## [Aim of the task]
Copy, from the data below, each line that has the word "systemd".

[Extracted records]
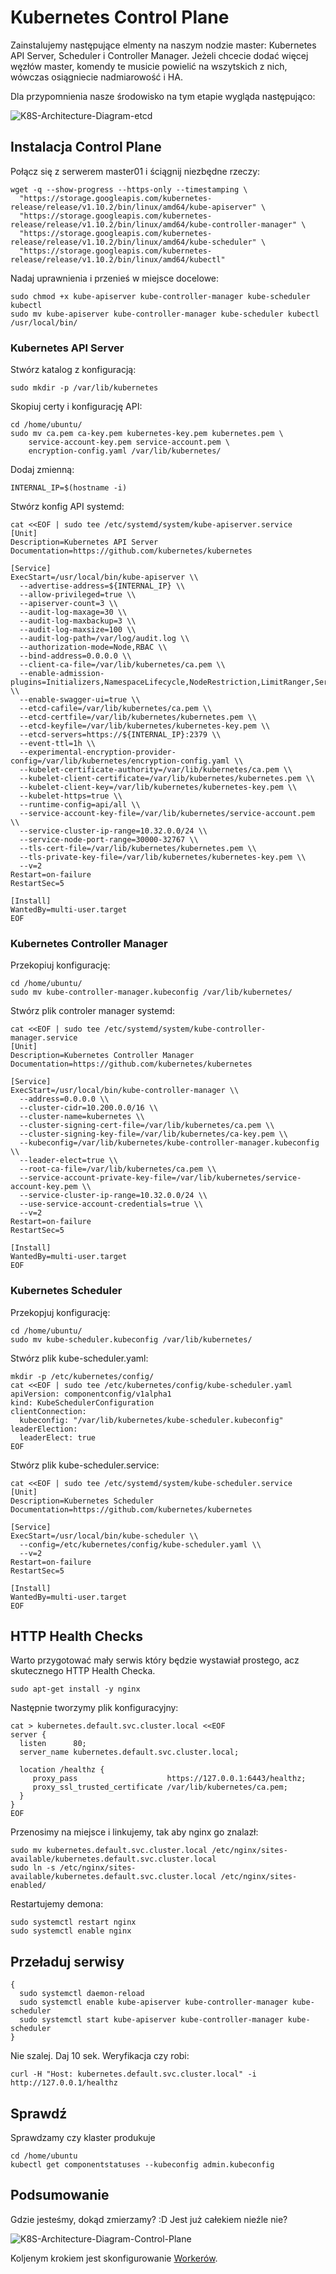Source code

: # Kubernetes Control Plane

Zainstalujemy następujące elmenty na naszym nodzie master: Kubernetes API Server, Scheduler i Controller Manager. Jeżeli chcecie dodać więcej węzłów master, komendy te musicie powielić na wszytskich z nich, wówczas osiągniecie nadmiarowość i HA.

Dla przypomnienia nasze środowisko na tym etapie wygląda następująco:

![K8S-Architecture-Diagram-etcd](https://inleo.pl/wp-content/uploads/2018/08/K8S-Architecture-Diagram-etcd-2.png)

## Instalacja Control Plane

Połącz się z serwerem master01 i ściągnij niezbędne rzeczy:
```
wget -q --show-progress --https-only --timestamping \
  "https://storage.googleapis.com/kubernetes-release/release/v1.10.2/bin/linux/amd64/kube-apiserver" \
  "https://storage.googleapis.com/kubernetes-release/release/v1.10.2/bin/linux/amd64/kube-controller-manager" \
  "https://storage.googleapis.com/kubernetes-release/release/v1.10.2/bin/linux/amd64/kube-scheduler" \
  "https://storage.googleapis.com/kubernetes-release/release/v1.10.2/bin/linux/amd64/kubectl"
```
Nadaj uprawnienia i przenieś w miejsce docelowe:
```
sudo chmod +x kube-apiserver kube-controller-manager kube-scheduler kubectl
sudo mv kube-apiserver kube-controller-manager kube-scheduler kubectl /usr/local/bin/
```
### Kubernetes API Server

Stwórz katalog z konfiguracją:
```
sudo mkdir -p /var/lib/kubernetes
```
Skopiuj certy i konfigurację API:
```
cd /home/ubuntu/
sudo mv ca.pem ca-key.pem kubernetes-key.pem kubernetes.pem \
    service-account-key.pem service-account.pem \
    encryption-config.yaml /var/lib/kubernetes/
```
Dodaj zmienną:
```
INTERNAL_IP=$(hostname -i)
```
Stwórz konfig API systemd:
```
cat <<EOF | sudo tee /etc/systemd/system/kube-apiserver.service
[Unit]
Description=Kubernetes API Server
Documentation=https://github.com/kubernetes/kubernetes

[Service]
ExecStart=/usr/local/bin/kube-apiserver \\
  --advertise-address=${INTERNAL_IP} \\
  --allow-privileged=true \\
  --apiserver-count=3 \\
  --audit-log-maxage=30 \\
  --audit-log-maxbackup=3 \\
  --audit-log-maxsize=100 \\
  --audit-log-path=/var/log/audit.log \\
  --authorization-mode=Node,RBAC \\
  --bind-address=0.0.0.0 \\
  --client-ca-file=/var/lib/kubernetes/ca.pem \\
  --enable-admission-plugins=Initializers,NamespaceLifecycle,NodeRestriction,LimitRanger,ServiceAccount,DefaultStorageClass,ResourceQuota \\
  --enable-swagger-ui=true \\
  --etcd-cafile=/var/lib/kubernetes/ca.pem \\
  --etcd-certfile=/var/lib/kubernetes/kubernetes.pem \\
  --etcd-keyfile=/var/lib/kubernetes/kubernetes-key.pem \\
  --etcd-servers=https://${INTERNAL_IP}:2379 \\
  --event-ttl=1h \\
  --experimental-encryption-provider-config=/var/lib/kubernetes/encryption-config.yaml \\
  --kubelet-certificate-authority=/var/lib/kubernetes/ca.pem \\
  --kubelet-client-certificate=/var/lib/kubernetes/kubernetes.pem \\
  --kubelet-client-key=/var/lib/kubernetes/kubernetes-key.pem \\
  --kubelet-https=true \\
  --runtime-config=api/all \\
  --service-account-key-file=/var/lib/kubernetes/service-account.pem \\
  --service-cluster-ip-range=10.32.0.0/24 \\
  --service-node-port-range=30000-32767 \\
  --tls-cert-file=/var/lib/kubernetes/kubernetes.pem \\
  --tls-private-key-file=/var/lib/kubernetes/kubernetes-key.pem \\
  --v=2
Restart=on-failure
RestartSec=5

[Install]
WantedBy=multi-user.target
EOF
```
### Kubernetes Controller Manager

Przekopiuj konfigurację:
```
cd /home/ubuntu/
sudo mv kube-controller-manager.kubeconfig /var/lib/kubernetes/
```
Stwórz plik controler manager systemd:
```
cat <<EOF | sudo tee /etc/systemd/system/kube-controller-manager.service
[Unit]
Description=Kubernetes Controller Manager
Documentation=https://github.com/kubernetes/kubernetes

[Service]
ExecStart=/usr/local/bin/kube-controller-manager \\
  --address=0.0.0.0 \\
  --cluster-cidr=10.200.0.0/16 \\
  --cluster-name=kubernetes \\
  --cluster-signing-cert-file=/var/lib/kubernetes/ca.pem \\
  --cluster-signing-key-file=/var/lib/kubernetes/ca-key.pem \\
  --kubeconfig=/var/lib/kubernetes/kube-controller-manager.kubeconfig \\
  --leader-elect=true \\
  --root-ca-file=/var/lib/kubernetes/ca.pem \\
  --service-account-private-key-file=/var/lib/kubernetes/service-account-key.pem \\
  --service-cluster-ip-range=10.32.0.0/24 \\
  --use-service-account-credentials=true \\
  --v=2
Restart=on-failure
RestartSec=5

[Install]
WantedBy=multi-user.target
EOF
```
### Kubernetes Scheduler

Przekopjuj konfigurację:
```
cd /home/ubuntu/
sudo mv kube-scheduler.kubeconfig /var/lib/kubernetes/
```
Stwórz plik kube-scheduler.yaml:
```
mkdir -p /etc/kubernetes/config/
cat <<EOF | sudo tee /etc/kubernetes/config/kube-scheduler.yaml
apiVersion: componentconfig/v1alpha1
kind: KubeSchedulerConfiguration
clientConnection:
  kubeconfig: "/var/lib/kubernetes/kube-scheduler.kubeconfig"
leaderElection:
  leaderElect: true
EOF
```
Stwórz plik kube-scheduler.service:
```
cat <<EOF | sudo tee /etc/systemd/system/kube-scheduler.service
[Unit]
Description=Kubernetes Scheduler
Documentation=https://github.com/kubernetes/kubernetes

[Service]
ExecStart=/usr/local/bin/kube-scheduler \\
  --config=/etc/kubernetes/config/kube-scheduler.yaml \\
  --v=2
Restart=on-failure
RestartSec=5

[Install]
WantedBy=multi-user.target
EOF
```
## HTTP Health Checks

Warto przygotować mały serwis który będzie wystawiał prostego, acz skutecznego HTTP Health Checka.
```
sudo apt-get install -y nginx
```
Następnie tworzymy plik konfiguracyjny:
```
cat > kubernetes.default.svc.cluster.local <<EOF
server {
  listen      80;
  server_name kubernetes.default.svc.cluster.local;

  location /healthz {
     proxy_pass                    https://127.0.0.1:6443/healthz;
     proxy_ssl_trusted_certificate /var/lib/kubernetes/ca.pem;
  }
}
EOF
```
Przenosimy na miejsce i linkujemy, tak aby nginx go znalazł:
```
sudo mv kubernetes.default.svc.cluster.local /etc/nginx/sites-available/kubernetes.default.svc.cluster.local
sudo ln -s /etc/nginx/sites-available/kubernetes.default.svc.cluster.local /etc/nginx/sites-enabled/
```
Restartujemy demona:
```
sudo systemctl restart nginx
sudo systemctl enable nginx
```
## Przeładuj serwisy

```
{
  sudo systemctl daemon-reload
  sudo systemctl enable kube-apiserver kube-controller-manager kube-scheduler
  sudo systemctl start kube-apiserver kube-controller-manager kube-scheduler
}
```
Nie szalej. Daj 10 sek. Weryfikacja czy robi:
```
curl -H "Host: kubernetes.default.svc.cluster.local" -i http://127.0.0.1/healthz
```

## Sprawdź

Sprawdzamy czy klaster produkuje
```
cd /home/ubuntu
kubectl get componentstatuses --kubeconfig admin.kubeconfig
```
## Podsumowanie

Gdzie jesteśmy, dokąd zmierzamy? :D Jest już całekiem nieźle nie?

![K8S-Architecture-Diagram-Control-Plane](https://inleo.pl/wp-content/uploads/2018/08/K8S-Architecture-Diagram-Control-Plane-2.png)

Koljenym krokiem jest skonfigurowanie [Workerów](https://github.com/inleo-pl/Warsztat-Kubernetes-Fundamentals/blob/master/08-Worker-Nodes.md).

## [Response to this exercise]
Stwórz konfig API systemd:
cat <<EOF | sudo tee /etc/systemd/system/kube-apiserver.service
Stwórz plik controler manager systemd:
cat <<EOF | sudo tee /etc/systemd/system/kube-controller-manager.service
cat <<EOF | sudo tee /etc/systemd/system/kube-scheduler.service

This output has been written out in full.